7. Year in which position should be reported. The draft general instructions on page one stated that a tax position is required to be reported on a Schedule UTP for a year if, at least 60 days before filing the tax return, a reserve has been recorded with respect to that position. Page two of the draft instructions further stated that if the decision to set up the reserve was made within 60 days of filing a tax return, then the position must be reported on Part I of the Schedule UTP for the current year or on Part II of the Schedule UTP for the next tax year. We initially recommended that the option to disclose a tax position on Part I of the current tax return, where determination was made within 60 days of filing the return, be referenced on page one of the general instructions. However, Announcement 2010-75 provides that the instructions clarify that a tax position is reported on Schedule UTP once (1) a reserve for a tax position is recorded and (2) a tax position is taken on a return regardless of the order in which those two events occur. On page one of the instructions, under reporting current year and prior year tax positions, the instructions provide: “Do not report a tax position on Schedule UTP before the tax year in which the tax position is taken on a tax return by the corporation.”

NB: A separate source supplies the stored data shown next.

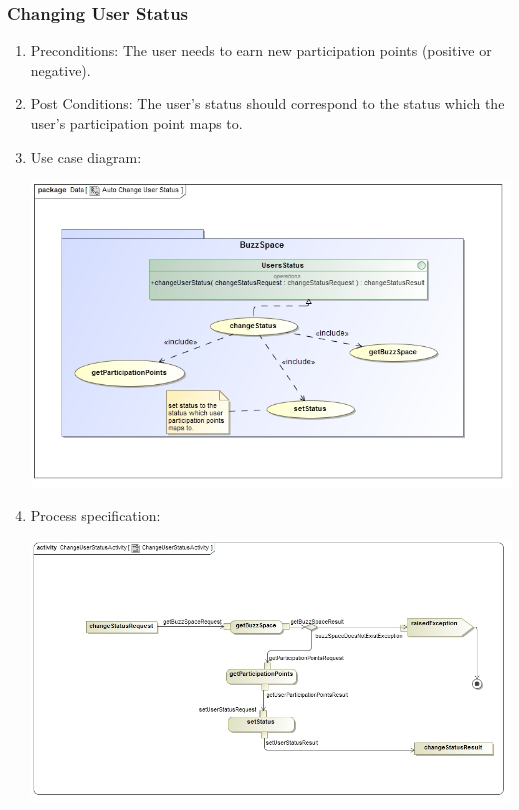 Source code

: \documentclass[hidelinks, 12pt, oneside]{article}
\begin{document}
\subsubsection{Changing User Status}
\begin{enumerate}
\item Preconditions: The user needs to earn new participation points (positive or negative).
\item Post Conditions: The user's status should correspond to the status which the user's participation point maps to.
\item Use case diagram:\\
\centerline{\includegraphics[scale=0.5]{AutoChangeUserStatus.jpg}}
 \item Process specification:\\
\centerline{\includegraphics[scale=0.5]{ChangeUserStatusActivity.jpg}}

\end{enumerate}
\end{document}
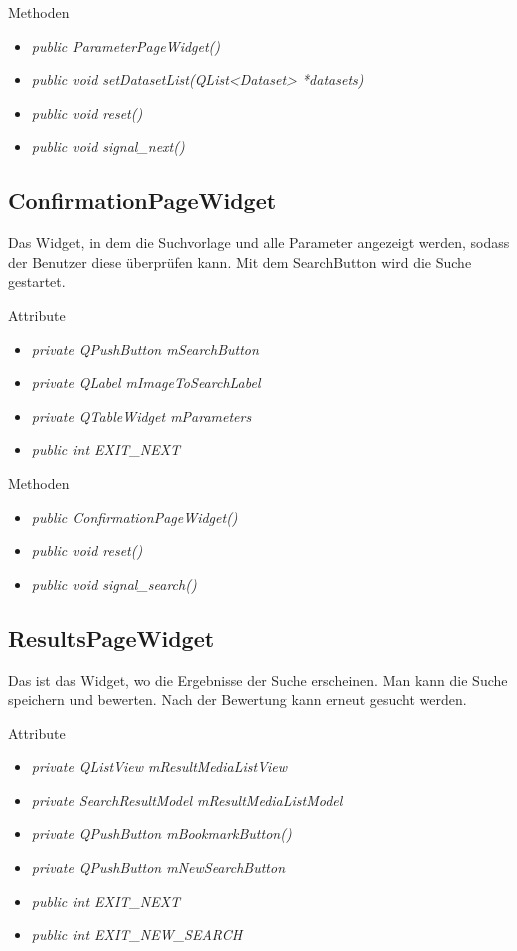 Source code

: Methoden
\begin{itemize}
	\item\textit{public ParameterPageWidget()}
	\item\textit{public void setDatasetList(QList<Dataset> *datasets)}
	\item\textit{public void reset()}
	\item\textit{public void signal\_next()}
\end{itemize}

\subsection*{ConfirmationPageWidget}
Das Widget, in dem die Suchvorlage und alle Parameter angezeigt werden, sodass der Benutzer diese überprüfen kann. Mit dem SearchButton wird die Suche gestartet.

Attribute
\begin{itemize}
	\item\textit{private QPushButton mSearchButton}
	\item\textit{private QLabel mImageToSearchLabel}
	\item\textit{private QTableWidget mParameters}
	\item\textit{public int EXIT\_NEXT}     
\end{itemize}

Methoden
\begin{itemize}
	\item\textit{public ConfirmationPageWidget()}
	\item\textit{public void reset()}
	\item\textit{public void signal\_search()}
\end{itemize}

\subsection*{ResultsPageWidget}
Das ist das Widget, wo die Ergebnisse der Suche erscheinen. Man kann die Suche speichern und bewerten. Nach der Bewertung kann erneut gesucht werden.

Attribute
\begin{itemize}
	\item\textit{private QListView mResultMediaListView}
	\item\textit{private SearchResultModel mResultMediaListModel}
	\item\textit{private QPushButton mBookmarkButton()}
	\item\textit{private QPushButton mNewSearchButton}
	\item\textit{public int EXIT\_NEXT}  
	\item\textit{public int EXIT\_NEW_SEARCH}  
\end{itemize}

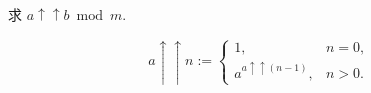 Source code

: 求 \(a\uparrow\uparrow b\bmod m\).

\[
    a\uparrow\uparrow n:=\begin{cases}
        1,                           & n=0, \\
        a^{a\uparrow\uparrow (n-1)}, & n>0.
    \end{cases}
\]
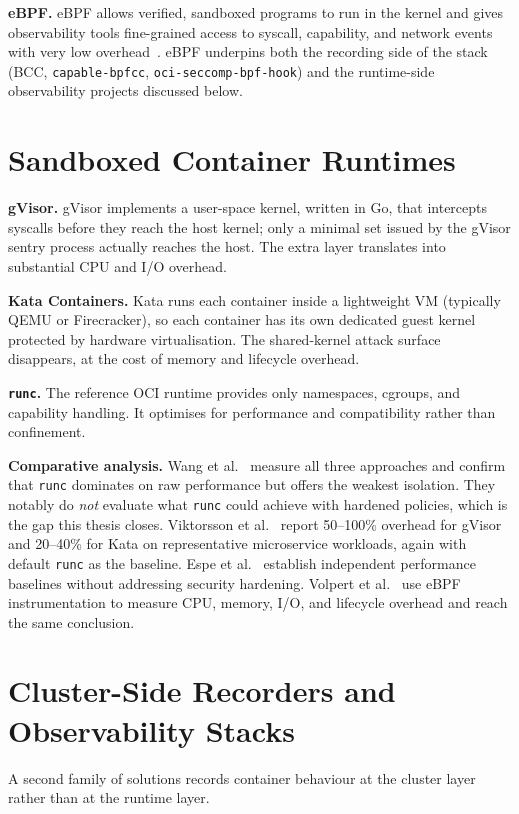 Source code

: \textbf{eBPF.} eBPF allows verified, sandboxed programs to run in the kernel and gives observability tools fine-grained access to syscall, capability, and network events with very low overhead~\cite{aich2021}. eBPF underpins both the recording side of the stack (BCC, \texttt{capable-bpfcc}, \texttt{oci-seccomp-bpf-hook}) and the runtime-side observability projects discussed below.

\section{Sandboxed Container Runtimes}

\textbf{gVisor.} gVisor implements a user-space kernel, written in Go, that intercepts syscalls before they reach the host kernel; only a minimal set issued by the gVisor sentry process actually reaches the host. The extra layer translates into substantial CPU and I/O overhead.

\textbf{Kata Containers.} Kata runs each container inside a lightweight VM (typically QEMU or Firecracker), so each container has its own dedicated guest kernel protected by hardware virtualisation. The shared-kernel attack surface disappears, at the cost of memory and lifecycle overhead.

\textbf{\texttt{runc}.} The reference OCI runtime provides only namespaces, cgroups, and capability handling. It optimises for performance and compatibility rather than confinement.

\textbf{Comparative analysis.} Wang et al.~\cite{wang2022} measure all three approaches and confirm that \texttt{runc} dominates on raw performance but offers the weakest isolation. They notably do \emph{not} evaluate what \texttt{runc} could achieve with hardened policies, which is the gap this thesis closes. Viktorsson et al.~\cite{viktorsson2020} report 50--100\% overhead for gVisor and 20--40\% for Kata on representative microservice workloads, again with default \texttt{runc} as the baseline. Espe et al.~\cite{espe2020} establish independent performance baselines without addressing security hardening. Volpert et al.~\cite{volpert2024} use eBPF instrumentation to measure CPU, memory, I/O, and lifecycle overhead and reach the same conclusion.

\section{Cluster-Side Recorders and Observability Stacks}

A second family of solutions records container behaviour at the cluster layer rather than at the runtime layer.

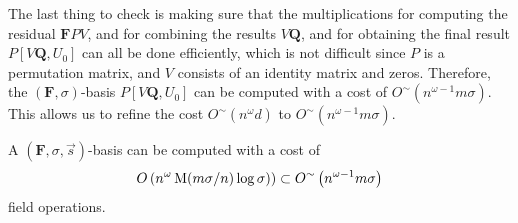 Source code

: The last thing to check is making sure that the multiplications for
computing the residual $\mathbf{F}PV$, and for combining the results
$V\mathbf{Q}$, and for obtaining the final result $P\left[V\mathbf{Q},U_{0}\right]$
can all be done efficiently, which is not difficult since $P$ is
a permutation matrix, and $V$ consists of an identity matrix and
zeros. Therefore, the $(\mathbf{F},\sigma)$-basis $P\left[V\mathbf{Q},U_{0}\right]$
can be computed with a cost of $O^{\sim}\left(n^{\omega-1}m\sigma\right)$.
This allows us to refine the cost $O^{\sim}\left(n^{\omega}d\right)$
to $O^{\sim}\left(n^{\omega-1}m\sigma\right)$.
\begin{thm}
\label{thm:orderBasisCostCeilingRemoved}A $\left(\mathbf{F},\sigma,\vec{s}\right)$-basis
can be computed with a cost of 
\[
O\left(n^{\omega}\M(m\sigma/n)\log\sigma)\right)\subset O^{\sim}\left(n^{\omega-1}m\sigma\right)
\]
 field operations. %
\begin{comment}
Should easily work for the second unbalanced case as well. But need
to write it out.
\end{comment}
\end{thm}

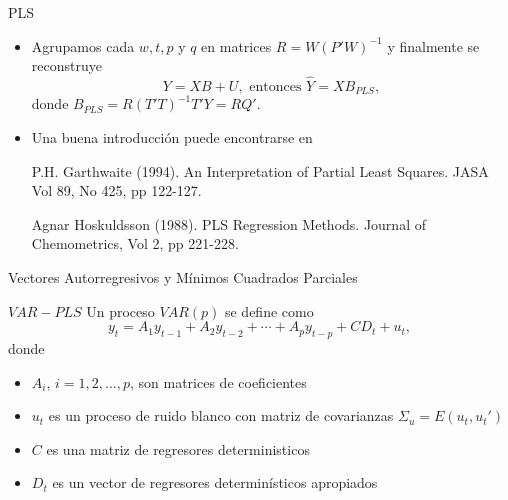 \documentclass{beamer}
\newcommand{\?}{?`}
\begin{document}
\begin{frame}{PLS}
  \begin{itemize}
  \item Agrupamos cada $w,t,p$ y $q$ en matrices $R=W(P'W)^{-1}$ y
    finalmente se reconstruye
    \begin{displaymath}
      Y=XB+U, \text{ entonces } \hat{Y}=XB_{PLS},
    \end{displaymath}
    donde $B_{PLS}=R(T'T)^{-1}T'Y=RQ'$.
  \item Una buena introducci\'on puede encontrarse en 
    \bigskip

    P.H. Garthwaite
    (1994). An Interpretation of Partial Least Squares. JASA Vol 89,
    No 425, pp 122-127.
    \bigskip

    Agnar Hoskuldsson (1988). PLS Regression Methods. Journal of
    Chemometrics, Vol 2, pp 221-228.
  \end{itemize}
\end{frame}

\begin{frame}{}
  \begin{block}{}
    \begin{center}
      \vspace{3mm}
      {\Large Vectores Autorregresivos y M\'inimos Cuadrados Parciales}
      \vspace{3mm}
    \end{center}
  \end{block}
\end{frame}

\begin{frame}{$VAR-PLS$}
  Un proceso $VAR(p)$ se define como
    \begin{displaymath}
      y_t=A_1y_{t-1} + A_2y_{t-2} + \cdots + A_py_{t-p} + CD_t + u_t,
    \end{displaymath}
    donde
    \begin{itemize}
    \item $A_i$, $i=1,2,\ldots, p$, son matrices de coeficientes
    \item $u_t$ es un proceso de ruido blanco con matriz de
      covarianzas $\Sigma_u=E(u_t,u_t')$
    \item $C$ es una matriz de regresores deterministicos
    \item $D_t$ es un vector de regresores determin\'isticos apropiados
    \end{itemize}
\end{frame}
\end{document}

The examples in the instructions appear to confuse the reporting issue. In Example six, regarding a temporary item, a taxpayer establishes a reserve in 2010 due to uncertainty as to whether an expenditure should be deducted in 2010 or amortized over five years. The taxpayer did not provide reserves in any of the years 2011 to 2014 with respect to the issue. The instructions conclude that the taxpayer has taken a position in its tax return in each of the years 2010 through 2014, but should disclose the position on Schedule UTP for 2010 only, since it did not record a reserve for this position in 2011 to 2014.

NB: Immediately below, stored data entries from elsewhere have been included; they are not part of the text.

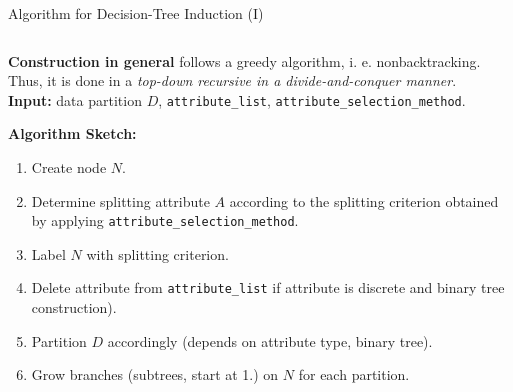 \begin{frame}{Algorithm for Decision-Tree Induction (I)}
	\begin{columns}
		\begin{column}{0.75\textwidth}
			\textbf{Construction in general} follows a greedy algorithm,
			i. e. nonbacktracking. Thus, it is done in a \textit{top-down recursive in a
				divide-and-conquer manner}.\\\medskip
			\textbf{Input:} data partition $D$, \texttt{attribute\_list}, \texttt{attribute\_selection\_method}.\\\medskip

			\textbf{Algorithm Sketch:}
			\begin{enumerate}
				\item Create node $N$.
				\item Determine splitting attribute $A$ according to the splitting criterion
				      obtained by applying \texttt{attribute\_selection\_method}.
				\item Label $N$ with splitting criterion.
				\item Delete attribute from \texttt{attribute\_list} if attribute is discrete and binary tree construction).
				\item Partition $D$ accordingly (depends on attribute type, binary tree).
				\item Grow branches (subtrees, start at 1.) on $N$ for each partition.
			\end{enumerate}



\end{column}
\end{columns}
\end{frame}
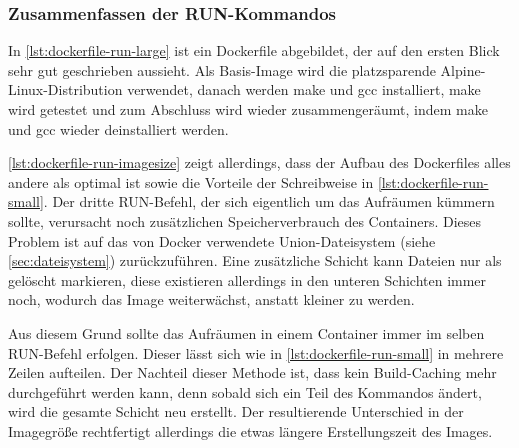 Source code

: \subsubsection{Zusammenfassen der RUN-Kommandos}
In \cref{lst:dockerfile-run-large} ist ein Dockerfile abgebildet, der auf den ersten Blick sehr gut geschrieben aussieht.
Als Basis-Image wird die platzsparende Alpine-Linux-Distribution verwendet, danach werden make und gcc installiert, make wird getestet und zum Abschluss wird wieder zusammengeräumt, indem make und gcc wieder deinstalliert werden.

\cref{lst:dockerfile-run-imagesize} zeigt allerdings, dass der Aufbau des Dockerfiles alles andere als optimal ist sowie die Vorteile der Schreibweise in \cref{lst:dockerfile-run-small}.
Der dritte RUN-Befehl, der sich eigentlich um das Aufräumen kümmern sollte, verursacht noch zusätzlichen Speicherverbrauch des Containers.
Dieses Problem ist auf das von Docker verwendete Union-Dateisystem (siehe \cref{sec:dateisystem}) zurückzuführen.
Eine zusätzliche Schicht kann Dateien nur als gelöscht markieren, diese existieren allerdings in den unteren Schichten immer noch, wodurch das Image weiterwächst, anstatt kleiner zu werden.

Aus diesem Grund sollte das Aufräumen in einem Container immer im selben RUN-Befehl erfolgen.
Dieser lässt sich wie in \cref{lst:dockerfile-run-small} in mehrere Zeilen aufteilen.
Der Nachteil dieser Methode ist, dass kein Build-Caching mehr durchgeführt werden kann, denn sobald sich ein Teil des Kommandos ändert, wird die gesamte Schicht neu erstellt.
Der resultierende Unterschied in der Imagegröße rechtfertigt allerdings die etwas längere Erstellungszeit des Images.



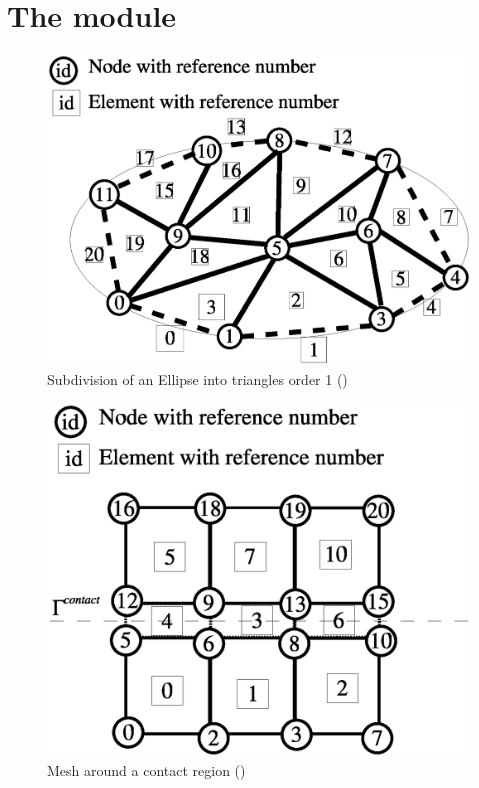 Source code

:%
%



\chapter{ The module \finley}
 \label{CHAPTER ON FINLEY}

\begin{figure}
\centerline{\includegraphics[width=\figwidth]{figures/FinleyMesh.eps}}
\caption{Subdivision of an Ellipse into triangles order 1 ()}
\label{FINLEY FIG 0}
\end{figure}

\begin{figure}
\centerline{\includegraphics[width=\figwidth]{figures/FinleyContact.eps}}
\caption{Mesh around a contact region ()}
\label{FINLEY FIG 01}
\end{figure}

In Example seven, regarding a permanent item, a taxpayer establishes a reserve in 2010 for an amortized deduction to be claimed over five years due to uncertainty of whether any deduction or amortization may be allowable. The instructions conclude that the corporation has taken a position in its return in each of the years 2010 through 2014 and that the tax position must be disclosed on a Schedule UTP for each of the years 2010 through 2014. It further notes that the result would be the same if, instead of recording the reserve in 2010 for all of the tax positions taken in each of the five years, the corporation records a reserve in each year that specifically relates to the tax position taken on the return for that year.
The only distinction between Examples six and seven is that Example six deals with a temporary item, whereas Example seven deals with a permanent item. If the intention is that the timing of taking the tax position on the return triggers the disclosure, not the timing of the reserve, that should be specifically stated.

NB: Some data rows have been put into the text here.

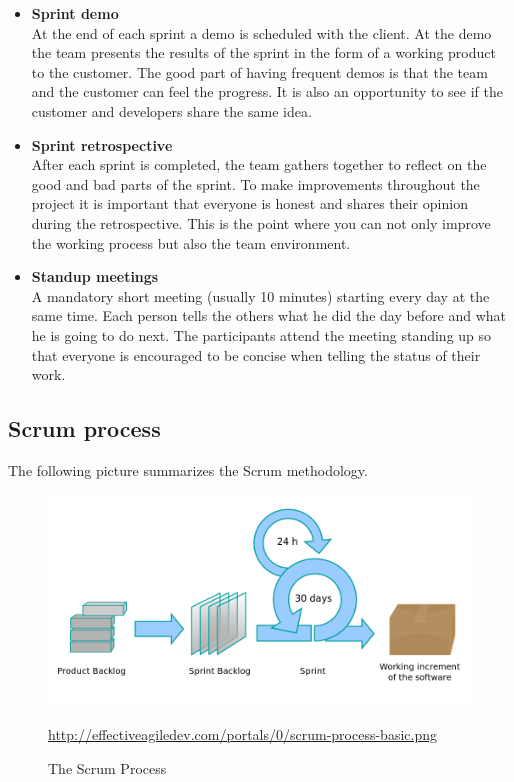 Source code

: \begin{itemize}
\item{\textbf{Sprint demo}}\\
At the end of each sprint a demo is scheduled with the client. At the demo the team presents the results of the sprint 
in the form of a working product to the customer. The good part of having frequent demos is that the team and the customer can
feel the progress. It is also an opportunity to see if the customer and developers share the same idea.

\item{\textbf{Sprint retrospective}}\\
After each sprint is completed, the team gathers together to reflect on the good and bad parts of the sprint.
To make improvements throughout the project it is important that everyone is honest and shares their opinion during the retrospective.
This is the point where you can not only improve the working process but also the team environment.

\item{\textbf{Standup meetings}}\\
A mandatory short meeting (usually 10 minutes) starting every day at the same time.
Each person tells the others what he did the day before and what he is going to do
next. The participants attend the meeting standing up so that everyone is encouraged to be concise
when telling the status of their work.

\end{itemize}
\pagebreak

\subsection{Scrum process}
The following picture summarizes the Scrum methodology.

\begin{figure}[!h]
\centering
\includegraphics[scale=0.35]{graphics/scrum.png}
\caption{The Scrum Process}\label{fig:scrum_process}
\url{http://effectiveagiledev.com/portals/0/scrum-process-basic.png}
\end{figure}
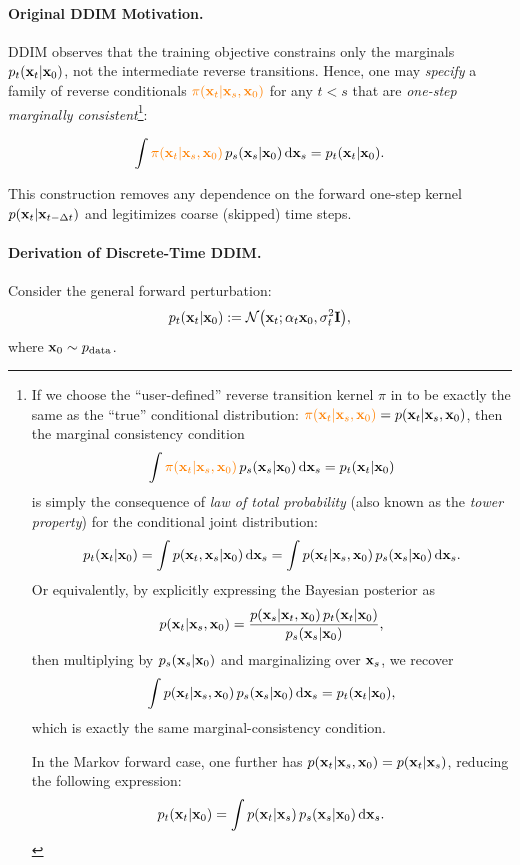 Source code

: \paragraph{Original DDIM Motivation.}
DDIM observes that the training objective constrains only the marginals $p_t(\rvx_t|\rvx_0)$, not the
intermediate reverse transitions. Hence, one may \emph{specify} a family of reverse conditionals
${\color{orange}\pi(\rvx_t|\rvx_s,\rvx_0)}$ for any $t<s$ that are \emph{one-step marginally consistent}\footnote{If we choose the ``user-defined'' reverse transition kernel 
$\pi$ in  to be exactly the same as the ``true'' conditional distribution: ${\color{orange}\pi(\rvx_t|\rvx_s,\rvx_0)} = p(\rvx_t|\rvx_s, \rvx_0)$, 
then the marginal consistency condition
   \[
\int {\color{orange}\pi(\rvx_t|\rvx_s,\rvx_0)}\,p_s(\rvx_s|\rvx_0)\diff \rvx_s
= p_t(\rvx_t|\rvx_0)
\] 
is simply the consequence of \emph{law of total probability} (also known as the \emph{tower property}) for the conditional joint distribution:
\[
p_t(\rvx_t|\rvx_0)
= \int p(\rvx_t,\rvx_s|\rvx_0)\diff \rvx_s
= \int p(\rvx_t|\rvx_s,\rvx_0)\,p_s(\rvx_s|\rvx_0)\diff \rvx_s.
\]
Or equivalently, by explicitly expressing the Bayesian posterior as
\[
p(\rvx_t|\rvx_s,\rvx_0)
= \frac{p(\rvx_s|\rvx_t,\rvx_0)\,p_t(\rvx_t|\rvx_0)}
       {p_s(\rvx_s|\rvx_0)},
\]
then multiplying by $p_s(\rvx_s|\rvx_0)$ and marginalizing over $\rvx_s$, we
recover
\[
\int p(\rvx_t|\rvx_s,\rvx_0)\,p_s(\rvx_s|\rvx_0) \diff \rvx_s
= p_t(\rvx_t|\rvx_0),
\]
which is exactly the same marginal-consistency condition.

In the Markov forward case, one further has 
$p(\rvx_t|\rvx_s,\rvx_0)=p(\rvx_t|\rvx_s)$, 
reducing the following expression:
\[
p_t(\rvx_t|\rvx_0)
= \int p(\rvx_t|\rvx_s)\,p_s(\rvx_s|\rvx_0)\diff \rvx_s.
\]
}:
\begin{mdframed}
    \begin{align}\label{eq:ddim-reverse-kernel-def}
\int {\color{orange}\pi(\rvx_t|\rvx_s,\rvx_0)}\,p_s(\rvx_s|\rvx_0) \diff \rvx_s
= p_t(\rvx_t|\rvx_0).
\end{align}
\end{mdframed}
This construction removes any dependence on the forward one-step kernel $p(\rvx_t|\rvx_{t-\Delta t})$
and legitimizes coarse (skipped) time steps. 

\paragraph{Derivation of Discrete-Time DDIM.}
Consider the general forward perturbation:
\begin{equation*}
    p_t(\rvx_t|\rvx_0) := \mathcal{N}\big(\rvx_t; \alpha_t \rvx_0, \sigma_t^2 \mathbf{I}\big),
\end{equation*}
where $\rvx_0 \sim p_{\mathrm{data}}$.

8. Unable to obtain information. The Schedule UTP provides a box to check in Part I and Part II if the taxpayer was unable to obtain information from related parties sufficient to determine if a tax position is an uncertain tax position. We recommend that the instructions provide further explanation of when this box should be checked. The instructions could state: “For example, it is intended to be used when a taxpayer’s controlling shareholder prepares the income tax reserves but does not inform the taxpayer.”
9. Unit of account. Page one of the general instructions of the draft Schedule UTP stated: “A tax position is based on the unit of account in the audited financial statements in which the reserve is recorded. A tax position taken in a tax return means a tax position that would result in an adjustment to a line item on that tax return if the position were not sustained. A line item on a tax return may be affected by multiple units of account, in which case each unit of account must be reported separately on Schedule UTP.” The final sentence was changed in the final instructions to read: “If multiple tax positions affect a single line item on a tax return, report each tax position separately on Schedule UTP.” We recommend that “item” be replaced by “item(s)” each place it appears so that it is clear that a unit of account may impact more than one line item on a return.
ISSUE FOUR: DISTANCE LEARNING
The Subgroup was asked to provide advice and observations on what we are
seeing in the marketplace regarding the use and deployment of distance learning. The use of distance learning has been expanding as new technologies and teaching methodologies have enabled students who are not physically present in a traditional educational setting (such as a classroom) to participate in a learning experience that in some cases has significant advantages over the lecture-style classroom format. Many educators have come to the conclusion that courses properly developed and taught on line can be easier for the students to understand and retain.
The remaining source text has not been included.